[[ Entries provided open ]]

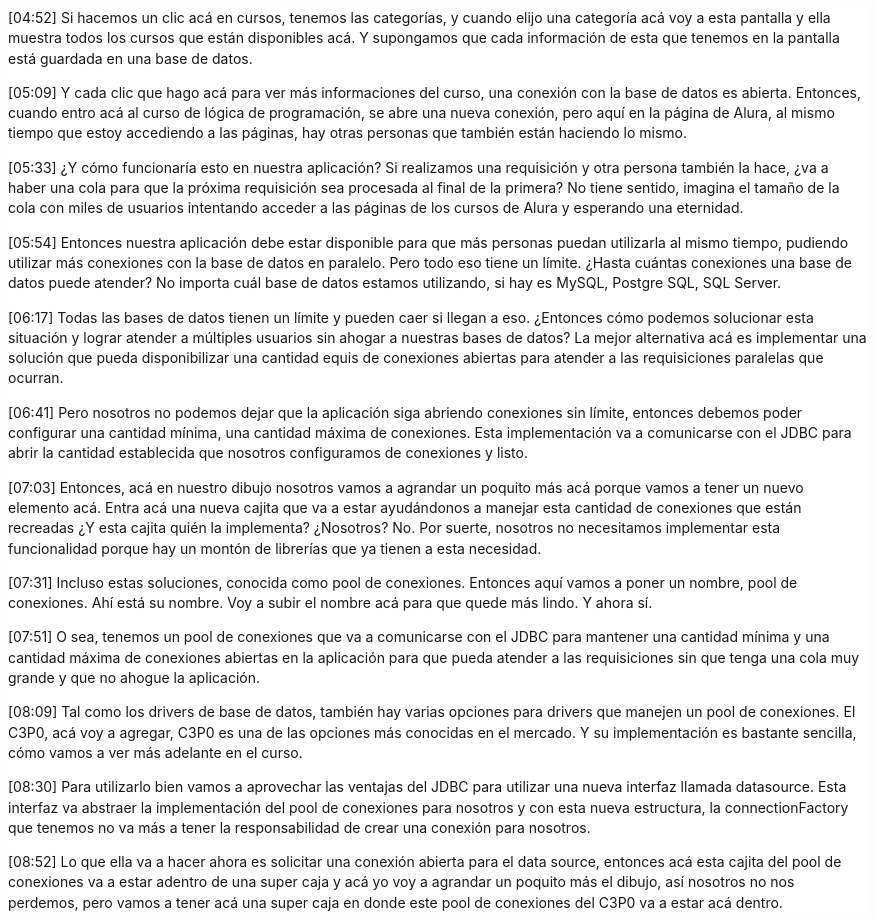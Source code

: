 [04:52] Si hacemos un clic acá en cursos, tenemos las categorías, y cuando elijo una categoría acá voy a esta pantalla y ella muestra todos los cursos que están disponibles acá. Y supongamos que cada información de esta que tenemos en la pantalla está guardada en una base de datos.

[05:09] Y cada clic que hago acá para ver más informaciones del curso, una conexión con la base de datos es abierta. Entonces, cuando entro acá al curso de lógica de programación, se abre una nueva conexión, pero aquí en la página de Alura, al mismo tiempo que estoy accediendo a las páginas, hay otras personas que también están haciendo lo mismo.

[05:33] ¿Y cómo funcionaría esto en nuestra aplicación? Si realizamos una requisición y otra persona también la hace, ¿va a haber una cola para que la próxima requisición sea procesada al final de la primera? No tiene sentido, imagina el tamaño de la cola con miles de usuarios intentando acceder a las páginas de los cursos de Alura y esperando una eternidad.

[05:54] Entonces nuestra aplicación debe estar disponible para que más personas puedan utilizarla al mismo tiempo, pudiendo utilizar más conexiones con la base de datos en paralelo. Pero todo eso tiene un límite. ¿Hasta cuántas conexiones una base de datos puede atender? No importa cuál base de datos estamos utilizando, si hay es MySQL, Postgre SQL, SQL Server.

[06:17] Todas las bases de datos tienen un límite y pueden caer si llegan a eso. ¿Entonces cómo podemos solucionar esta situación y lograr atender a múltiples usuarios sin ahogar a nuestras bases de datos? La mejor alternativa acá es implementar una solución que pueda disponibilizar una cantidad equis de conexiones abiertas para atender a las requisiciones paralelas que ocurran.

[06:41] Pero nosotros no podemos dejar que la aplicación siga abriendo conexiones sin límite, entonces debemos poder configurar una cantidad mínima, una cantidad máxima de conexiones. Esta implementación va a comunicarse con el JDBC para abrir la cantidad establecida que nosotros configuramos de conexiones y listo.

[07:03] Entonces, acá en nuestro dibujo nosotros vamos a agrandar un poquito más acá porque vamos a tener un nuevo elemento acá. Entra acá una nueva cajita que va a estar ayudándonos a manejar esta cantidad de conexiones que están recreadas ¿Y esta cajita quién la implementa? ¿Nosotros? No. Por suerte, nosotros no necesitamos implementar esta funcionalidad porque hay un montón de librerías que ya tienen a esta necesidad.

[07:31] Incluso estas soluciones, conocida como pool de conexiones. Entonces aquí vamos a poner un nombre, pool de conexiones. Ahí está su nombre. Voy a subir el nombre acá para que quede más lindo. Y ahora sí.

[07:51] O sea, tenemos un pool de conexiones que va a comunicarse con el JDBC para mantener una cantidad mínima y una cantidad máxima de conexiones abiertas en la aplicación para que pueda atender a las requisiciones sin que tenga una cola muy grande y que no ahogue la aplicación.

[08:09] Tal como los drivers de base de datos, también hay varias opciones para drivers que manejen un pool de conexiones. El C3P0, acá voy a agregar, C3P0 es una de las opciones más conocidas en el mercado. Y su implementación es bastante sencilla, cómo vamos a ver más adelante en el curso.

[08:30] Para utilizarlo bien vamos a aprovechar las ventajas del JDBC para utilizar una nueva interfaz llamada datasource. Esta interfaz va abstraer la implementación del pool de conexiones para nosotros y con esta nueva estructura, la connectionFactory que tenemos no va más a tener la responsabilidad de crear una conexión para nosotros.

[08:52] Lo que ella va a hacer ahora es solicitar una conexión abierta para el data source, entonces acá esta cajita del pool de conexiones va a estar adentro de una super caja y acá yo voy a agrandar un poquito más el dibujo, así nosotros no nos perdemos, pero vamos a tener acá una super caja en donde este pool de conexiones del C3P0 va a estar acá dentro.
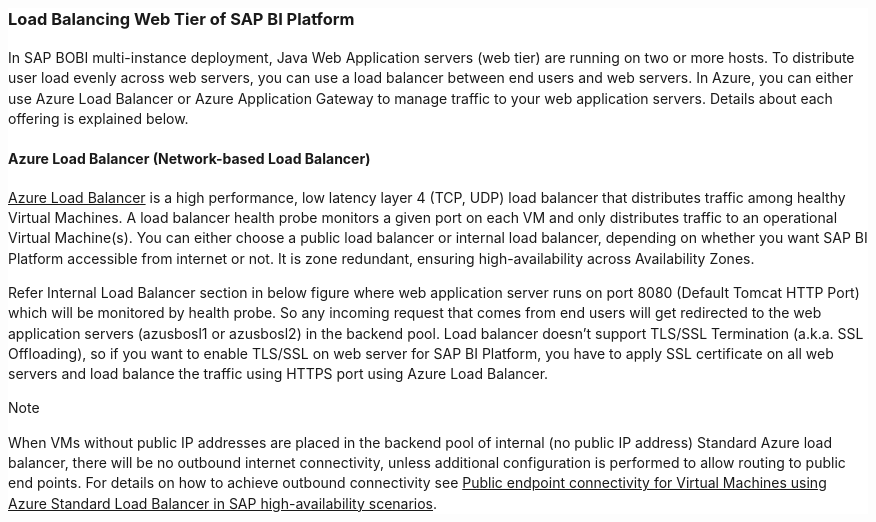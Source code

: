 ### Load Balancing Web Tier of SAP BI Platform

In SAP BOBI multi-instance deployment, Java Web Application servers (web tier) are running on two or more hosts. To distribute user load evenly across web servers, you can use a load balancer between end users and web servers. In Azure, you can either use Azure Load Balancer or Azure Application Gateway to manage traffic to your web application servers. Details about each offering is explained below.

#### Azure Load Balancer (Network-based Load Balancer)

[Azure Load Balancer](../../../load-balancer/load-balancer-overview.md) is a high performance, low latency layer 4 (TCP, UDP) load balancer that distributes traffic among healthy Virtual Machines. A load balancer health probe monitors a given port on each VM and only distributes traffic to an operational Virtual Machine(s). You can either choose a public load balancer or internal load balancer, depending on whether you want SAP BI Platform accessible from internet or not. It is zone redundant, ensuring high-availability across Availability Zones.

Refer Internal Load Balancer section in below figure where web application server runs on port 8080 (Default Tomcat HTTP Port) which will be monitored by health probe. So any incoming request that comes from end users will get redirected to the web application servers (azusbosl1 or azusbosl2) in the backend pool. Load balancer doesn’t support TLS/SSL Termination (a.k.a. SSL Offloading), so if you want to enable TLS/SSL on web server for SAP BI Platform, you have to apply SSL certificate on all web servers and load balance the traffic using HTTPS port using Azure Load Balancer.

> [!NOTE]
> When VMs without public IP addresses are placed in the backend pool of internal (no public IP address) Standard Azure load balancer, there will be no outbound internet connectivity, unless additional configuration is performed to allow routing to public end points. For details on how to achieve outbound connectivity see [Public endpoint connectivity for Virtual Machines using Azure Standard Load Balancer in SAP high-availability scenarios](high-availability-guide-standard-load-balancer-outbound-connections.md).
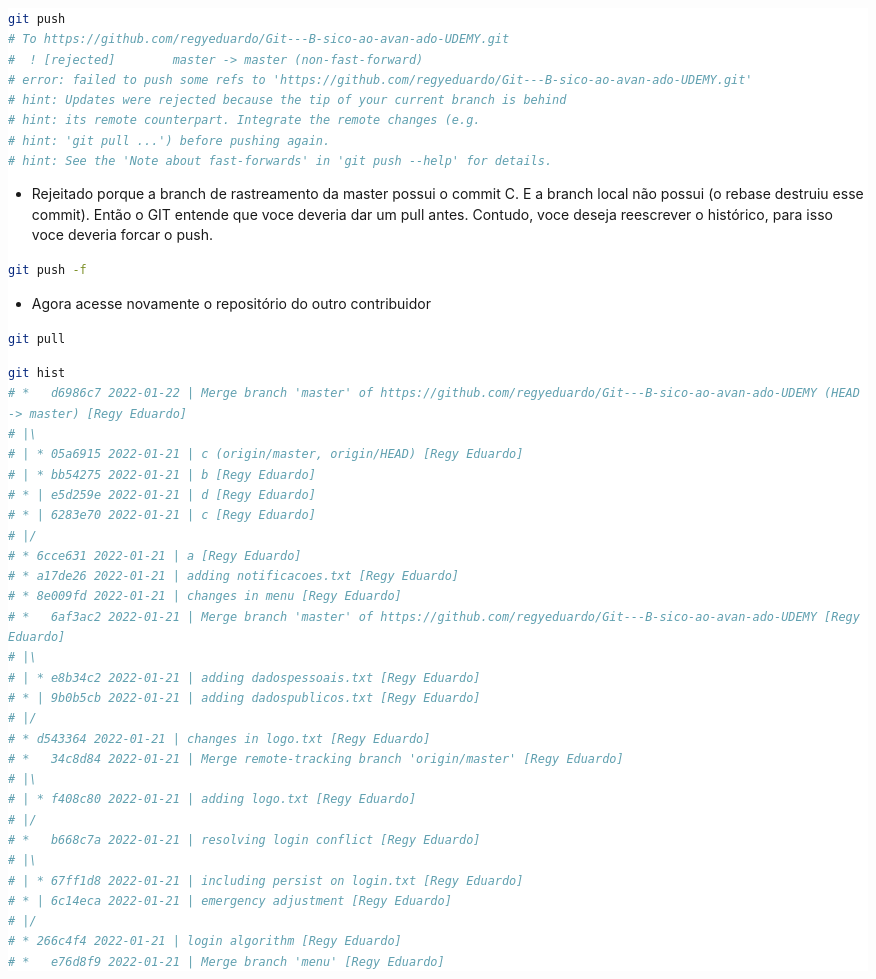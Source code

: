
 ```bash
git push
# To https://github.com/regyeduardo/Git---B-sico-ao-avan-ado-UDEMY.git
#  ! [rejected]        master -> master (non-fast-forward)
# error: failed to push some refs to 'https://github.com/regyeduardo/Git---B-sico-ao-avan-ado-UDEMY.git'
# hint: Updates were rejected because the tip of your current branch is behind
# hint: its remote counterpart. Integrate the remote changes (e.g.
# hint: 'git pull ...') before pushing again.
# hint: See the 'Note about fast-forwards' in 'git push --help' for details.
```

- Rejeitado porque a branch de rastreamento da master possui o commit C. E a branch local não possui (o rebase destruiu esse commit). Então o GIT entende que voce deveria dar um pull antes. Contudo, voce deseja reescrever o histórico, para isso voce deveria forcar o push.

```bash
git push -f
```

- Agora acesse novamente o repositório do outro contribuidor

```bash
git pull
```

```bash
git hist
# *   d6986c7 2022-01-22 | Merge branch 'master' of https://github.com/regyeduardo/Git---B-sico-ao-avan-ado-UDEMY (HEAD -> master) [Regy Eduardo]
# |\
# | * 05a6915 2022-01-21 | c (origin/master, origin/HEAD) [Regy Eduardo]
# | * bb54275 2022-01-21 | b [Regy Eduardo]
# * | e5d259e 2022-01-21 | d [Regy Eduardo]
# * | 6283e70 2022-01-21 | c [Regy Eduardo]
# |/
# * 6cce631 2022-01-21 | a [Regy Eduardo]
# * a17de26 2022-01-21 | adding notificacoes.txt [Regy Eduardo]
# * 8e009fd 2022-01-21 | changes in menu [Regy Eduardo]
# *   6af3ac2 2022-01-21 | Merge branch 'master' of https://github.com/regyeduardo/Git---B-sico-ao-avan-ado-UDEMY [Regy Eduardo]
# |\
# | * e8b34c2 2022-01-21 | adding dadospessoais.txt [Regy Eduardo]
# * | 9b0b5cb 2022-01-21 | adding dadospublicos.txt [Regy Eduardo]
# |/
# * d543364 2022-01-21 | changes in logo.txt [Regy Eduardo]
# *   34c8d84 2022-01-21 | Merge remote-tracking branch 'origin/master' [Regy Eduardo]
# |\
# | * f408c80 2022-01-21 | adding logo.txt [Regy Eduardo]
# |/
# *   b668c7a 2022-01-21 | resolving login conflict [Regy Eduardo]
# |\
# | * 67ff1d8 2022-01-21 | including persist on login.txt [Regy Eduardo]
# * | 6c14eca 2022-01-21 | emergency adjustment [Regy Eduardo]
# |/
# * 266c4f4 2022-01-21 | login algorithm [Regy Eduardo]
# *   e76d8f9 2022-01-21 | Merge branch 'menu' [Regy Eduardo]
```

[[ Entries provided closed ]]

Activity: Your task is to reproduce the entries above word for word, from the first line through the line with "[05:54] Entonces nuestra", and please leave out any pictures.

Response to this task:
Source code

: [04:52] Si hacemos un clic acá en cursos, tenemos las categorías, y cuando elijo una categoría acá voy a esta pantalla y ella muestra todos los cursos que están disponibles acá. Y supongamos que cada información de esta que tenemos en la pantalla está guardada en una base de datos.

[05:09] Y cada clic que hago acá para ver más informaciones del curso, una conexión con la base de datos es abierta. Entonces, cuando entro acá al curso de lógica de programación, se abre una nueva conexión, pero aquí en la página de Alura, al mismo tiempo que estoy accediendo a las páginas, hay otras personas que también están haciendo lo mismo.

[05:33] ¿Y cómo funcionaría esto en nuestra aplicación? Si realizamos una requisición y otra persona también la hace, ¿va a haber una cola para que la próxima requisición sea procesada al final de la primera? No tiene sentido, imagina el tamaño de la cola con miles de usuarios intentando acceder a las páginas de los cursos de Alura y esperando una eternidad.

[05:54] Entonces nuestra aplicación debe estar disponible para que más personas puedan utilizarla al mismo tiempo, pudiendo utilizar más conexiones con la base de datos en paralelo. Pero todo eso tiene un límite. ¿Hasta cuántas conexiones una base de datos puede atender? No importa cuál base de datos estamos utilizando, si hay es MySQL, Postgre SQL, SQL Server.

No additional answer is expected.